INPUT FOR THIS TASK START

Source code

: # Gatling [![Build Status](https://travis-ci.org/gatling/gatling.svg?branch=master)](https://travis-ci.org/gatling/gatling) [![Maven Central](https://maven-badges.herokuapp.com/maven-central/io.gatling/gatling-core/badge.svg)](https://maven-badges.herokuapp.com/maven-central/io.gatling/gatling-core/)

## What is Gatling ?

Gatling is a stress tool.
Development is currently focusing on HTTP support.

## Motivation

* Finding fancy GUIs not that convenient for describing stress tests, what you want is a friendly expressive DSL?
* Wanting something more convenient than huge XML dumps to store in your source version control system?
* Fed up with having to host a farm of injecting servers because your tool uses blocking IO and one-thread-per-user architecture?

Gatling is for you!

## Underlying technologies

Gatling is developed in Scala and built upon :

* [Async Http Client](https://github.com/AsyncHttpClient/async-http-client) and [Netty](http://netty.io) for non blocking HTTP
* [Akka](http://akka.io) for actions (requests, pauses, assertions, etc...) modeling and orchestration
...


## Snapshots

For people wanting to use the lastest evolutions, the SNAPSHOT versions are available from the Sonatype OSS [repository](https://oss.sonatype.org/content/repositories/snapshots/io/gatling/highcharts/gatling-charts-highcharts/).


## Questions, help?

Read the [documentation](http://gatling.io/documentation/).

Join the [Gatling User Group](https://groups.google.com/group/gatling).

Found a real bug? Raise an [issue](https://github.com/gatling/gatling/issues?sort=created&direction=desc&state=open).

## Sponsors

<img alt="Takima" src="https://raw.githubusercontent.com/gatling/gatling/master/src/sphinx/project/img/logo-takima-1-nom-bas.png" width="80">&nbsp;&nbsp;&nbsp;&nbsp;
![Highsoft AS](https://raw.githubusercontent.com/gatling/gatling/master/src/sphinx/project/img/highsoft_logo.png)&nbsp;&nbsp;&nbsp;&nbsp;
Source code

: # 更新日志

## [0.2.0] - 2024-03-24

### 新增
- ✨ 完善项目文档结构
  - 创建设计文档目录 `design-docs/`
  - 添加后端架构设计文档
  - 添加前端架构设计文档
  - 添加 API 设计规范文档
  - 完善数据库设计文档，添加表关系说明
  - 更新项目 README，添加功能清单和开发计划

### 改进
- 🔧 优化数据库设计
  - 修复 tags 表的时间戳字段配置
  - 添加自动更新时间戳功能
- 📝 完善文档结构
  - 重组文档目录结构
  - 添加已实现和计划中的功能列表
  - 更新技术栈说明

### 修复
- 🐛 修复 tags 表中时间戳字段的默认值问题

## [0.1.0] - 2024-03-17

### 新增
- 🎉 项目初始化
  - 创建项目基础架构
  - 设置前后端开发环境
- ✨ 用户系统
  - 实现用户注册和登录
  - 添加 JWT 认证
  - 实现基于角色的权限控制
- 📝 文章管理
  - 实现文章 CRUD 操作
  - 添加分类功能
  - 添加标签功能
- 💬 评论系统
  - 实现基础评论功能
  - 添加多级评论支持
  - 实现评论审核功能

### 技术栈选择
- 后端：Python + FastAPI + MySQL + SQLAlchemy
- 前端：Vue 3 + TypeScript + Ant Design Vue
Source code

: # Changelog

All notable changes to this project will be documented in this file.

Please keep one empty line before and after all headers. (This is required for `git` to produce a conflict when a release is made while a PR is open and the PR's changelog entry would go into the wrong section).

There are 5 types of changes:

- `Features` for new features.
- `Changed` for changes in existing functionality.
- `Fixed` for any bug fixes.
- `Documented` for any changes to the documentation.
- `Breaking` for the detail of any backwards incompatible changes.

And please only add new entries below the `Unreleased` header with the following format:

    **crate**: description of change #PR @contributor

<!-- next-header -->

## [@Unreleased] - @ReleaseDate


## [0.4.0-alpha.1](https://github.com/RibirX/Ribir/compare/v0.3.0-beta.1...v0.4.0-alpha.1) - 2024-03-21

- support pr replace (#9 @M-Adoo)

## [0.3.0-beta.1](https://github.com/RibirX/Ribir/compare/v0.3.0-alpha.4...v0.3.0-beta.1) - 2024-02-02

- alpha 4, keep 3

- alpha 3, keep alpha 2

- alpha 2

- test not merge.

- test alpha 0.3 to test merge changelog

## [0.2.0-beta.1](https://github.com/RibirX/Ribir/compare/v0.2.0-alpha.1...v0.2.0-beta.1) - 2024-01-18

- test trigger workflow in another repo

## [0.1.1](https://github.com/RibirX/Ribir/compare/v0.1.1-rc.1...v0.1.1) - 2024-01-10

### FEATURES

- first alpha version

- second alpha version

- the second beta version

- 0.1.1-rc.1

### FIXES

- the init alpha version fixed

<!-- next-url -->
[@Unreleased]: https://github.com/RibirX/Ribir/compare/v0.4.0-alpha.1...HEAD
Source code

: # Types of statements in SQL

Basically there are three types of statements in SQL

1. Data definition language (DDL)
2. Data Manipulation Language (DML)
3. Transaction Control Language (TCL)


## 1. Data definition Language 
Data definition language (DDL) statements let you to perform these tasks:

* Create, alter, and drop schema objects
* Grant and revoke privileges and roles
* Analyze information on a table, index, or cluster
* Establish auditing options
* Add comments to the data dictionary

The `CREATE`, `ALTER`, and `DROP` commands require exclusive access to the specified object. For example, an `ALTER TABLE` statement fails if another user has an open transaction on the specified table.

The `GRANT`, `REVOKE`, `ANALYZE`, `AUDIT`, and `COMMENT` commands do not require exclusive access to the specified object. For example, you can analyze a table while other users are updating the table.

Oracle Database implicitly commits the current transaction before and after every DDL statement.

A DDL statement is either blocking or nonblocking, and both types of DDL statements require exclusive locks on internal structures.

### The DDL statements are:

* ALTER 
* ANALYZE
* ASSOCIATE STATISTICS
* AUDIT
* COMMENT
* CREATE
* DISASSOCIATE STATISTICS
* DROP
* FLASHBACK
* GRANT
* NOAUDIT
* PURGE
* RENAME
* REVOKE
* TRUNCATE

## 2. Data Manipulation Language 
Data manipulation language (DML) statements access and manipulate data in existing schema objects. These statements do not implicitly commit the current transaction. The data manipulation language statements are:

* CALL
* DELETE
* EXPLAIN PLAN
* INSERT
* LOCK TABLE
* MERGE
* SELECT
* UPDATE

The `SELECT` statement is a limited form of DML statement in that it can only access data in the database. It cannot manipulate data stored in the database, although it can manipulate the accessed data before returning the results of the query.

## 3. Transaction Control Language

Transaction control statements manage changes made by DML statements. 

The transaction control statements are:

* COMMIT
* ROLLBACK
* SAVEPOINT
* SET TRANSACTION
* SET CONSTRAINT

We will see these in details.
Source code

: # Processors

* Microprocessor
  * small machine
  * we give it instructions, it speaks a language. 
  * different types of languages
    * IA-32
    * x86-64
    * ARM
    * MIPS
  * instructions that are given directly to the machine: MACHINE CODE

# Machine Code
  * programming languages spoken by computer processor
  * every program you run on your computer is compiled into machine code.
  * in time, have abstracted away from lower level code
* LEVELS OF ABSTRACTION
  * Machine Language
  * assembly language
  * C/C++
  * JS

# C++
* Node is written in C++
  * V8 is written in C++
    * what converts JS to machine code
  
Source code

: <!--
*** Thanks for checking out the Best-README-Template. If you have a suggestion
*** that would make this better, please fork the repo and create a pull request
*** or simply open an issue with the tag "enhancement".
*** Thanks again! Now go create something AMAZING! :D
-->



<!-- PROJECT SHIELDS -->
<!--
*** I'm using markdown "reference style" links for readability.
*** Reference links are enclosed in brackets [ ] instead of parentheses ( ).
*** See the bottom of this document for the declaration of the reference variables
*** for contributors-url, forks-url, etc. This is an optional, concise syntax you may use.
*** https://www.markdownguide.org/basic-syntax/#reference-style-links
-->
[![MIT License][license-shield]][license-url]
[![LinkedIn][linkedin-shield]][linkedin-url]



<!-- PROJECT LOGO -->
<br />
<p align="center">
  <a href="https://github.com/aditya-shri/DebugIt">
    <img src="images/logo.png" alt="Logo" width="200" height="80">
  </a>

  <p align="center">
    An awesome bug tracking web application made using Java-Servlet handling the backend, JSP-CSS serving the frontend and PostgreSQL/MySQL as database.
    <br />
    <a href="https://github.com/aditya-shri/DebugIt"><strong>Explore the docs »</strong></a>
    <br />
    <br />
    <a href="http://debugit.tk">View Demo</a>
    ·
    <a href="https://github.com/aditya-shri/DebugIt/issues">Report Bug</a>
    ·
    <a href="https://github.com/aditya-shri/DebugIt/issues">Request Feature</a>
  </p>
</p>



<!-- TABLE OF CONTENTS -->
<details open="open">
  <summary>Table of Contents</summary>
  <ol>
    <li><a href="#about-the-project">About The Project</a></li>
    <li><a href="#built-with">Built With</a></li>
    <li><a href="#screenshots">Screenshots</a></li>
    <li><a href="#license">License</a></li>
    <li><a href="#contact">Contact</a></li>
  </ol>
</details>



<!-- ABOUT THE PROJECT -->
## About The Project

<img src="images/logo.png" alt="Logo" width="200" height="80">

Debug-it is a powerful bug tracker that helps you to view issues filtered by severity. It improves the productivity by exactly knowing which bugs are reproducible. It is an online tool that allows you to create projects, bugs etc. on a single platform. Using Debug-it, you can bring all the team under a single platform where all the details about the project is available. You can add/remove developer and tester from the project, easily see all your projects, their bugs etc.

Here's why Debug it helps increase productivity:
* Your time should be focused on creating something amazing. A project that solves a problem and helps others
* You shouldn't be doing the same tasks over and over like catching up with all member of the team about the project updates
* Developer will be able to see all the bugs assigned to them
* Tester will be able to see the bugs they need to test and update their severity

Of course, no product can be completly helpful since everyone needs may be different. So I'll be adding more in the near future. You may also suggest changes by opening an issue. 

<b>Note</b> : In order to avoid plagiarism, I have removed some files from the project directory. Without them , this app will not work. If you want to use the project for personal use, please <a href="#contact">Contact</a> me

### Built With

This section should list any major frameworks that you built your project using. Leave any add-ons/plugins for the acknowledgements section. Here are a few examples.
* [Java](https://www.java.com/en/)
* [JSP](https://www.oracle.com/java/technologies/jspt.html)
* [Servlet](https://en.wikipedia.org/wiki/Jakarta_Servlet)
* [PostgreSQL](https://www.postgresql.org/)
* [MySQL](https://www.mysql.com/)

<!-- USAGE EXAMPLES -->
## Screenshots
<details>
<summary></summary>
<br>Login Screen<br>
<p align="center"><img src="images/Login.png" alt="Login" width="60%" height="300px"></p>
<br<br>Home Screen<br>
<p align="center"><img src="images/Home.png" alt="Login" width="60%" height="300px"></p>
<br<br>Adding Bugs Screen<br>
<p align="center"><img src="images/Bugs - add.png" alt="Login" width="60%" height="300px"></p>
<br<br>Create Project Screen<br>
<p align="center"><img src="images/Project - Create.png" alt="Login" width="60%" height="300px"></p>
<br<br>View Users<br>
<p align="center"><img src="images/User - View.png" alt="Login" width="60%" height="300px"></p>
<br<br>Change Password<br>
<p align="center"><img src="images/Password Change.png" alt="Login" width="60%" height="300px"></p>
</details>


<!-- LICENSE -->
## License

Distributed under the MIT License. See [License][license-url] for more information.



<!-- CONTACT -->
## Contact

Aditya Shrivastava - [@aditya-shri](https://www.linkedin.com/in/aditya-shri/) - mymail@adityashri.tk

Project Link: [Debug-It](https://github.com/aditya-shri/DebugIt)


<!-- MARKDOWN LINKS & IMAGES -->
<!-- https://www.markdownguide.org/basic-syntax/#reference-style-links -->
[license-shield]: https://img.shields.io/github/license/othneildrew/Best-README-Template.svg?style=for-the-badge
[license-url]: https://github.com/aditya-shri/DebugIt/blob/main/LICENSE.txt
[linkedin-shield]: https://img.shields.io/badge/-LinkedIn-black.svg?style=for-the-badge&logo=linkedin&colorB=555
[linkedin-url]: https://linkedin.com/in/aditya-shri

INPUT FOR THIS TASK END

ASSIGNED TASK: Report only the number of lines that hold the string "Template" in this listing.

YOUR RESPONSE: 2